Plain-text document sources
··········

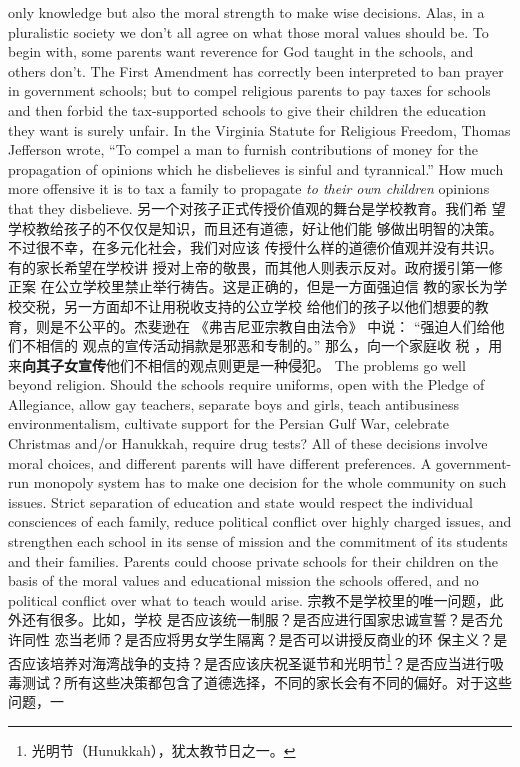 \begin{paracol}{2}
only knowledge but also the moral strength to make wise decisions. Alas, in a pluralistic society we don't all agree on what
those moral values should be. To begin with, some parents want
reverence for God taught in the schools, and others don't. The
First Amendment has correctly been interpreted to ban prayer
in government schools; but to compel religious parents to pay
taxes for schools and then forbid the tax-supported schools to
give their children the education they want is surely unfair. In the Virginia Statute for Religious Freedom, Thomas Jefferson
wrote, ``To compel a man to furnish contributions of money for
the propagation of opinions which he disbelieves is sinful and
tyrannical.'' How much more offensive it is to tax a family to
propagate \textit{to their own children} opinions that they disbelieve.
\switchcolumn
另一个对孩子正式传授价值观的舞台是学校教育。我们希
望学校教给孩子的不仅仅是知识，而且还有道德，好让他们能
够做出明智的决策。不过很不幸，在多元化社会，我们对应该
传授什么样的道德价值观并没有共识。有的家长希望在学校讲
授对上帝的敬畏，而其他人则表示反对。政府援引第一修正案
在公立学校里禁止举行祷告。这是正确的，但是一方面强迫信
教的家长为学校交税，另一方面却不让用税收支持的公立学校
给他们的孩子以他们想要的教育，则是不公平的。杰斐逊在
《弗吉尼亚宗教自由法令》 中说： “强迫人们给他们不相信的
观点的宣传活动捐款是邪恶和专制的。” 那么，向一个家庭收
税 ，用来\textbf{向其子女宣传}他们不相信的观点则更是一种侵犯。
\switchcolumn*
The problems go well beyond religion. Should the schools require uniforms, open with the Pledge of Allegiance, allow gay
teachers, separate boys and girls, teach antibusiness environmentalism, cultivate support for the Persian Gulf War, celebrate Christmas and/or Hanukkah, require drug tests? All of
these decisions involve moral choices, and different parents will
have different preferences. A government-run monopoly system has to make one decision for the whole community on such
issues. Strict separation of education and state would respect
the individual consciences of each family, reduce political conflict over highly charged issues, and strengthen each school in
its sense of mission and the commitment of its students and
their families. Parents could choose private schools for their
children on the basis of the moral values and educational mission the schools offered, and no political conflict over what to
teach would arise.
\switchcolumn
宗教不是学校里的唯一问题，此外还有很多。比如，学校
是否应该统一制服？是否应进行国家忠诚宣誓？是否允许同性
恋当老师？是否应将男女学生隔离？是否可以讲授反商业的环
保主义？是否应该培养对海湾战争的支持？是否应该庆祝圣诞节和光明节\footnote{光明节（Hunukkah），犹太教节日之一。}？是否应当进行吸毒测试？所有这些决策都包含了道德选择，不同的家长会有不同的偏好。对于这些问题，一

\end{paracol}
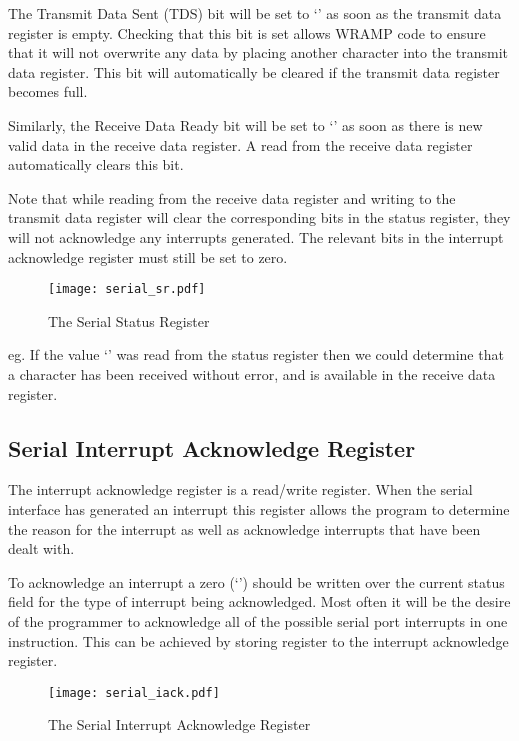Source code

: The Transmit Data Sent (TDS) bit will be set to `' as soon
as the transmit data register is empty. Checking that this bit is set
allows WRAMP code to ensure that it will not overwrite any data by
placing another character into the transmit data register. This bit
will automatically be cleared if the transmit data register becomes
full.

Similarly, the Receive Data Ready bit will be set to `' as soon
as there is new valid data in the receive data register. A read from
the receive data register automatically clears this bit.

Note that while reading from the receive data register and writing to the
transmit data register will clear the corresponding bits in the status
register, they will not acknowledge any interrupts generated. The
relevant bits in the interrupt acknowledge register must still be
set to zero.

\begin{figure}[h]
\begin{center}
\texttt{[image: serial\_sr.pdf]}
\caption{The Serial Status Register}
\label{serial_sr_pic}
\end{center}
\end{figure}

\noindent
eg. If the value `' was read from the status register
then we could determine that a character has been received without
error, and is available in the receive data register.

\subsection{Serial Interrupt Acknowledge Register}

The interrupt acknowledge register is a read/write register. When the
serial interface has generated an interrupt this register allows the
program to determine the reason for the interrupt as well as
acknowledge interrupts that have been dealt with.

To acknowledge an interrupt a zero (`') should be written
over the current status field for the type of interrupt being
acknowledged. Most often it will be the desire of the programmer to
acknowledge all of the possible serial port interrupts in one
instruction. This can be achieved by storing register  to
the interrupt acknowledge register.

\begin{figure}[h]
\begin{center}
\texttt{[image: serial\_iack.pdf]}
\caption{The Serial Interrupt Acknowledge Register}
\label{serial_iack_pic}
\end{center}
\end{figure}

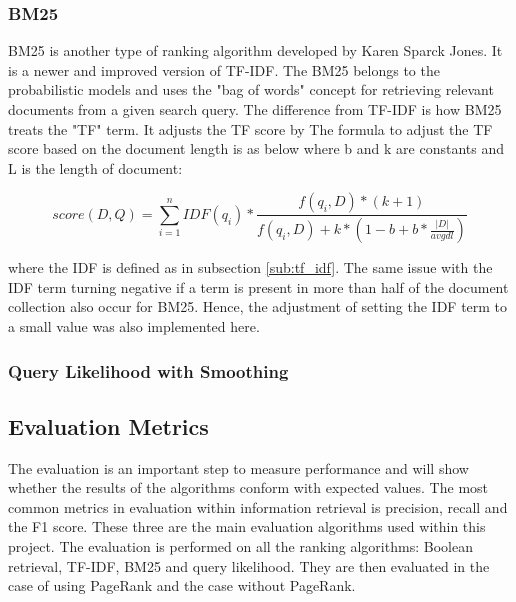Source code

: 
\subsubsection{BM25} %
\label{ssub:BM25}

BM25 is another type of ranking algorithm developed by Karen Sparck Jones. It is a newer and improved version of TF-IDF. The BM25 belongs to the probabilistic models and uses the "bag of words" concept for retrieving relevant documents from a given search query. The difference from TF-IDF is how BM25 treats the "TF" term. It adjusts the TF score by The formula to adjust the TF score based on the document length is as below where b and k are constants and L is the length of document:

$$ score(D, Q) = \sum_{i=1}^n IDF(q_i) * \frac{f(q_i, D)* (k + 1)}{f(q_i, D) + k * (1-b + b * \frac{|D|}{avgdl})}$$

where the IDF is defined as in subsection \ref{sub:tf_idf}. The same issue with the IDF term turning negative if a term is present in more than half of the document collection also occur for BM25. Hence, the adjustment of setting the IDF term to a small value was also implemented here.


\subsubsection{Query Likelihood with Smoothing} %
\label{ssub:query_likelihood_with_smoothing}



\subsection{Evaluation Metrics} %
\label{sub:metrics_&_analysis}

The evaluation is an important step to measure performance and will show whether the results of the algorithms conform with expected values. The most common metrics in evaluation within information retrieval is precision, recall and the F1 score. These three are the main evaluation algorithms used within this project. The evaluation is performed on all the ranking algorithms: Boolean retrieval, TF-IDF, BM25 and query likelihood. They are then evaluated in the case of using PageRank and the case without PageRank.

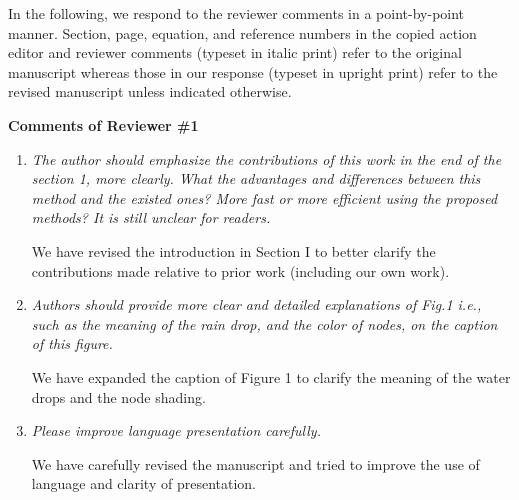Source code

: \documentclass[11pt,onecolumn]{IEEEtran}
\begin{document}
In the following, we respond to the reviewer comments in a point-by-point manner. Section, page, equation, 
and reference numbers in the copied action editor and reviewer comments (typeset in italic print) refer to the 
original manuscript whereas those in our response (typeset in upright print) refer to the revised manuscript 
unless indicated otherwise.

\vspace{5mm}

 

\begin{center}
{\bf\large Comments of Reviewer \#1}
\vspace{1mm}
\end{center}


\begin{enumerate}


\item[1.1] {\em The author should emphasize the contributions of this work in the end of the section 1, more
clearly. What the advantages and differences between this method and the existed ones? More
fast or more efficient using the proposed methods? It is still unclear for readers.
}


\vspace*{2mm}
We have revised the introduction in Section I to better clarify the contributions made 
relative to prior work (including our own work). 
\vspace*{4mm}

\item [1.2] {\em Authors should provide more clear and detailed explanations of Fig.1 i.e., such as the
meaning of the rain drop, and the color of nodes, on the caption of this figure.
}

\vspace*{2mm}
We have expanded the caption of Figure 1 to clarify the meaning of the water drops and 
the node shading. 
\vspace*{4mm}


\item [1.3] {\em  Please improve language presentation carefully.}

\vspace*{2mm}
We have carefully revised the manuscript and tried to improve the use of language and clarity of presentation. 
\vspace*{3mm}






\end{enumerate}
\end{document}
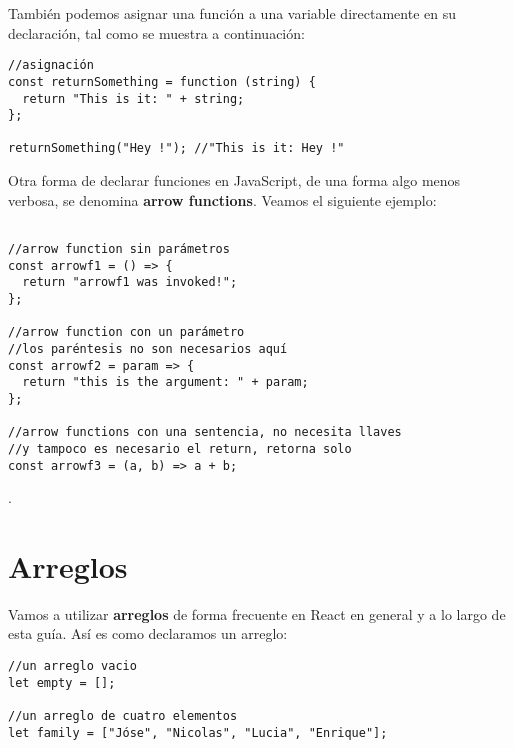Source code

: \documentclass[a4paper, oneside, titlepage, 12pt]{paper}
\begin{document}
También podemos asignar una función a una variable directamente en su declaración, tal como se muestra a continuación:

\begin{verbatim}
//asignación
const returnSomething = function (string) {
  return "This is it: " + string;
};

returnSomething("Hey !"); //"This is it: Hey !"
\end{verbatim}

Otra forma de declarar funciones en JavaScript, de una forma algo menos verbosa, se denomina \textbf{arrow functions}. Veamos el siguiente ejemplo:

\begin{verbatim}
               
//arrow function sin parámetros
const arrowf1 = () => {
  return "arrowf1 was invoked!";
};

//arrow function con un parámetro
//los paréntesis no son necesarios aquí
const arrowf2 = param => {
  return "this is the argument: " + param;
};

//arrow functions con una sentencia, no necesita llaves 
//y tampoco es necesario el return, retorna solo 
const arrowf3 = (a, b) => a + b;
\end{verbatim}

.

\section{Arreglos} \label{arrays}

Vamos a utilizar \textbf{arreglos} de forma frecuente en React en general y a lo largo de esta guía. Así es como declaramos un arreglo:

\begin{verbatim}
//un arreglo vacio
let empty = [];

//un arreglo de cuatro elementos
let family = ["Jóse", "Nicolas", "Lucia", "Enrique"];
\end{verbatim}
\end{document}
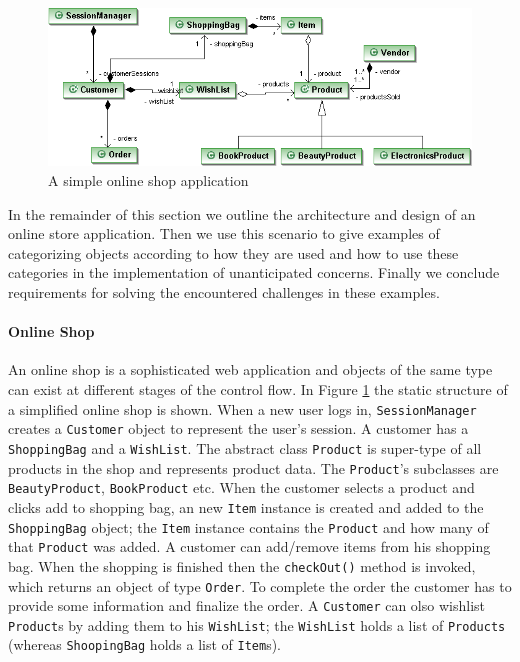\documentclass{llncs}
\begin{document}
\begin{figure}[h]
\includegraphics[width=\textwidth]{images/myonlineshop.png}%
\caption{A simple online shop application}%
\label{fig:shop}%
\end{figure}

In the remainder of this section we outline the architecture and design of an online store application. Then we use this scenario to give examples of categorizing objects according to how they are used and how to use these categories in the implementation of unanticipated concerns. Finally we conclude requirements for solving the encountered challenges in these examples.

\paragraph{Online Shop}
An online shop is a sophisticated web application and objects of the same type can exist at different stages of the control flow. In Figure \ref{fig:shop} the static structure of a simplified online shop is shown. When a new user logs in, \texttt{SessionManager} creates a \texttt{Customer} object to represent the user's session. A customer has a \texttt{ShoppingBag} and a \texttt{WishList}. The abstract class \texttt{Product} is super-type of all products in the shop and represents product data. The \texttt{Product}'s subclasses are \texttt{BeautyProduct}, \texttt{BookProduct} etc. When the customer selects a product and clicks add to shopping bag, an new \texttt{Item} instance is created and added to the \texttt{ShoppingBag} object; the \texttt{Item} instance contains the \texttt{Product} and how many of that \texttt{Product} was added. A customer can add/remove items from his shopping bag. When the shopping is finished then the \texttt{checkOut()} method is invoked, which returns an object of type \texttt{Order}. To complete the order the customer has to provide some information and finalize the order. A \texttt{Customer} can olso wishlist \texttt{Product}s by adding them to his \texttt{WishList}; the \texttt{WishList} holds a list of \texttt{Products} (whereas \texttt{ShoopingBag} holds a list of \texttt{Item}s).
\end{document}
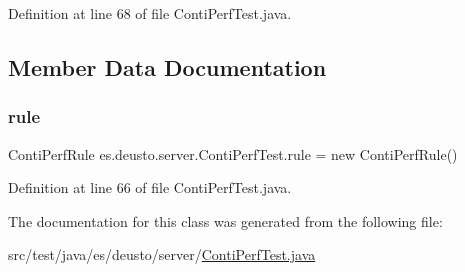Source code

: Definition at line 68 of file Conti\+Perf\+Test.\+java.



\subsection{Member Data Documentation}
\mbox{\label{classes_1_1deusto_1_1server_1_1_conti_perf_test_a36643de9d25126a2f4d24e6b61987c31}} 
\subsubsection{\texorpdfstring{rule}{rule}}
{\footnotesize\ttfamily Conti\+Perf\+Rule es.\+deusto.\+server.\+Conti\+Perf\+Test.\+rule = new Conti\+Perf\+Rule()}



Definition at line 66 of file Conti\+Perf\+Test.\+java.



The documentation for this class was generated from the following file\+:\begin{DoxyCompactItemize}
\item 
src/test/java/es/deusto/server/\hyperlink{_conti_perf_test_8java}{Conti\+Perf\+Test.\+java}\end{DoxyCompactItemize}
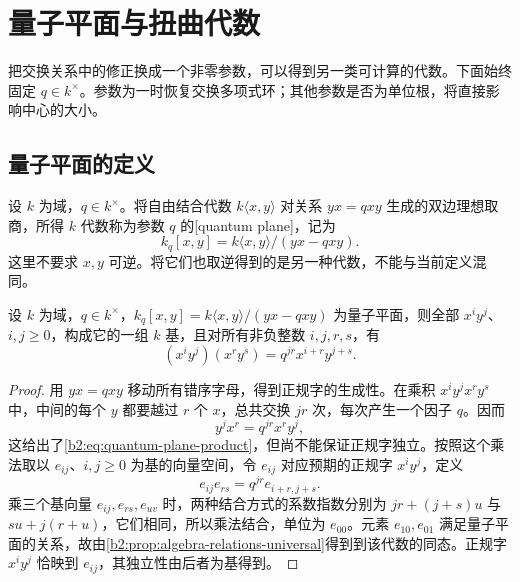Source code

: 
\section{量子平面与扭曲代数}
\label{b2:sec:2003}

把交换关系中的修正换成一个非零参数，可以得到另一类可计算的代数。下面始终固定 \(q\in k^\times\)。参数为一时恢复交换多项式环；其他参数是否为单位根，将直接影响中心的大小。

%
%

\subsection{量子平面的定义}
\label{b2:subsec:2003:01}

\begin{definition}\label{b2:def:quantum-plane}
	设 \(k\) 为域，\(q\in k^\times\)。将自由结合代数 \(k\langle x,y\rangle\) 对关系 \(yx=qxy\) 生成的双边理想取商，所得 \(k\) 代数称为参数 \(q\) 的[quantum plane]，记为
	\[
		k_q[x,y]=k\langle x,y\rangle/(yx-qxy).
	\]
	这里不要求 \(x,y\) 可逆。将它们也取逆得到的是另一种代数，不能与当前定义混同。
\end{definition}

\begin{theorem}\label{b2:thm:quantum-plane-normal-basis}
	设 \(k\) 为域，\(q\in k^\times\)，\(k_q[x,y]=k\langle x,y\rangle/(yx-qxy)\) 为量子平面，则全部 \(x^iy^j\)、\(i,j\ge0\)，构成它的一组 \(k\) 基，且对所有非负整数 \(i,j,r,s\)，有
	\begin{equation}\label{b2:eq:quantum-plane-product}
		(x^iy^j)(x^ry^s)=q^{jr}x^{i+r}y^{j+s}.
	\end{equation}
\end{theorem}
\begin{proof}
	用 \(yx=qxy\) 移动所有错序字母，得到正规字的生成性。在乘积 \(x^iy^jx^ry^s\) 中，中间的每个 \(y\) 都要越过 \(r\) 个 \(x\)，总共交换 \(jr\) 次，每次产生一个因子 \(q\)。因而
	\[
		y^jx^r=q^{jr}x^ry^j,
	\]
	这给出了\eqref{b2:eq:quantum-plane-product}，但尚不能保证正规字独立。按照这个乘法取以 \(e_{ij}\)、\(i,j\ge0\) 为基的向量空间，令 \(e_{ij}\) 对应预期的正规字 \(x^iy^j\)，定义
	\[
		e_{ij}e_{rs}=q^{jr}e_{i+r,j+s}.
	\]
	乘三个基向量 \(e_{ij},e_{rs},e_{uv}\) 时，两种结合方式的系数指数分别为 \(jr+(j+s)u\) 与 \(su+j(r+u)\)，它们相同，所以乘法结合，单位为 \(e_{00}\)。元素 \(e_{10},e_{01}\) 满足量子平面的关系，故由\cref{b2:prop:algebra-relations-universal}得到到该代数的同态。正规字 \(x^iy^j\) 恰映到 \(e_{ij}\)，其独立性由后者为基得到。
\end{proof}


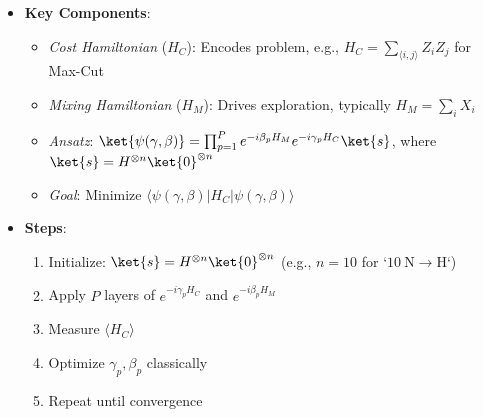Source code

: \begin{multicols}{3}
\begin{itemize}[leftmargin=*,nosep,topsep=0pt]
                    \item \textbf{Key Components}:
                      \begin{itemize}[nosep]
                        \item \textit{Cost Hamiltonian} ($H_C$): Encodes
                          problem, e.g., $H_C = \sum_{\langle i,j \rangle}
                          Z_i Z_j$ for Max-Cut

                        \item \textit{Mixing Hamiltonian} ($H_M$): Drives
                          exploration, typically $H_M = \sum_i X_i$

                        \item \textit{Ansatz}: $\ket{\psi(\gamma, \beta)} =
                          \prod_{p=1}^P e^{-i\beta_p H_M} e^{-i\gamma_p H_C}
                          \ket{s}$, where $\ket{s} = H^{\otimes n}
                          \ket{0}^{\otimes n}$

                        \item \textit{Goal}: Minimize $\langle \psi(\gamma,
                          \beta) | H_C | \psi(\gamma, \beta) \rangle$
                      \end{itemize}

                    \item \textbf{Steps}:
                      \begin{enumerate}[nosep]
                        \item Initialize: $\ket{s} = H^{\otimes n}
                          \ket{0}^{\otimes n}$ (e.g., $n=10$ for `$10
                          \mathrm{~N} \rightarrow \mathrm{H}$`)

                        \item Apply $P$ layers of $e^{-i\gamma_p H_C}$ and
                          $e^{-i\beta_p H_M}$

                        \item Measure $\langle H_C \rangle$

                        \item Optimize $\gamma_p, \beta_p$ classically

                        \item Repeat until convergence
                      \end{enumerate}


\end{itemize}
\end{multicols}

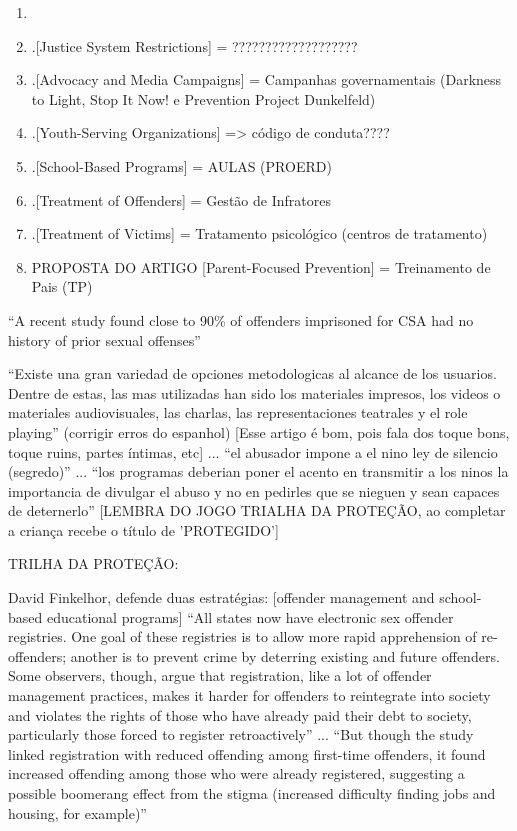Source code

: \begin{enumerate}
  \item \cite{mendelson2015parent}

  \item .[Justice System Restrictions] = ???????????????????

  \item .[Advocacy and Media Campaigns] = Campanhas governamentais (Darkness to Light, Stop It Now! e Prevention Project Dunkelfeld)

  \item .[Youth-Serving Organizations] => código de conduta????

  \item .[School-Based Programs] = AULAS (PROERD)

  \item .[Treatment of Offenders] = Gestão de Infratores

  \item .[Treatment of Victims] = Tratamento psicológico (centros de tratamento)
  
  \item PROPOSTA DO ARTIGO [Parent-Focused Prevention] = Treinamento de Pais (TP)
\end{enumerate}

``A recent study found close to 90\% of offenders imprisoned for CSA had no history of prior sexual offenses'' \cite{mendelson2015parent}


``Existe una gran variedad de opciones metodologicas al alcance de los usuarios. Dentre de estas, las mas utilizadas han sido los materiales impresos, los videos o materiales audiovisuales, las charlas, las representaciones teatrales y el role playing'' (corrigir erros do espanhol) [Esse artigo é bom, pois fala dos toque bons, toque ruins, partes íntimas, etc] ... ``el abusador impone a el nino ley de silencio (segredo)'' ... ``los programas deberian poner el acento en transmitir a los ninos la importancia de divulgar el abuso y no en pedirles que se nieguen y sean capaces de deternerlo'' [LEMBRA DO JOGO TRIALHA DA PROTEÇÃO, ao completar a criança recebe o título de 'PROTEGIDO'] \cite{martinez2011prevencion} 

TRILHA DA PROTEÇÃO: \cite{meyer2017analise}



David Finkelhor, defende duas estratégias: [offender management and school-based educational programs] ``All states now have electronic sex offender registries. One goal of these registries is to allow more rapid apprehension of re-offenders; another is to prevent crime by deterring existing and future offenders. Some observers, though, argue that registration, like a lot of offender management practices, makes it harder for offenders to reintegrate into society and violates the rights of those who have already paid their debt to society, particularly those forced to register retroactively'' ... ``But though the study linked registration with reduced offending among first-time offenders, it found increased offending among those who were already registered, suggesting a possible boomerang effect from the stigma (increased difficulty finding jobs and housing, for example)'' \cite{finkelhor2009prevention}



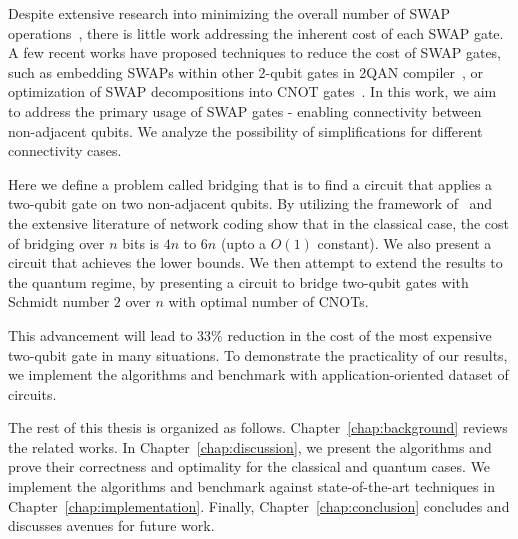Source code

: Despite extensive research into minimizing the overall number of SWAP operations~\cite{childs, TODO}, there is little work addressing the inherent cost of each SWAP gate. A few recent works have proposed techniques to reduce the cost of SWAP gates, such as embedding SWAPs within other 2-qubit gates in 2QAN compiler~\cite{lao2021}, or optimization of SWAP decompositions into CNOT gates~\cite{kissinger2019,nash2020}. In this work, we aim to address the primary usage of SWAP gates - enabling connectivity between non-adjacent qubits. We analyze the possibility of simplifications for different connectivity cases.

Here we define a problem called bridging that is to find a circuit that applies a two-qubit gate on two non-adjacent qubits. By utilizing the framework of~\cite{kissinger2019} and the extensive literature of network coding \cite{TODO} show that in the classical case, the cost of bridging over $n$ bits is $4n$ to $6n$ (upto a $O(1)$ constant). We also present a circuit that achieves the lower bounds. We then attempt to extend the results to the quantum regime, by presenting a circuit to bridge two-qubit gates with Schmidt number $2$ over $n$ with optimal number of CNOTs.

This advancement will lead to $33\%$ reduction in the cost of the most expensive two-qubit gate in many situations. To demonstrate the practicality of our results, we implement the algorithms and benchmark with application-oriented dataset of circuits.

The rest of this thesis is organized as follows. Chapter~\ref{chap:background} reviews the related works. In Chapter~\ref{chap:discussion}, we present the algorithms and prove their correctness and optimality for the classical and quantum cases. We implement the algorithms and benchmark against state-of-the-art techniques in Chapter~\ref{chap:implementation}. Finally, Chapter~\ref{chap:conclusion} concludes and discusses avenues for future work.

··········

→ Exercise directions
Filter the entries above and return only the lines holding "DoxyCompactItemize".

→ Solution to this exercise
The documentation for this class was generated from the following file\+:\begin{DoxyCompactItemize}
src/test/java/es/deusto/server/\hyperlink{_conti_perf_test_8java}{Conti\+Perf\+Test.\+java}\end{DoxyCompactItemize}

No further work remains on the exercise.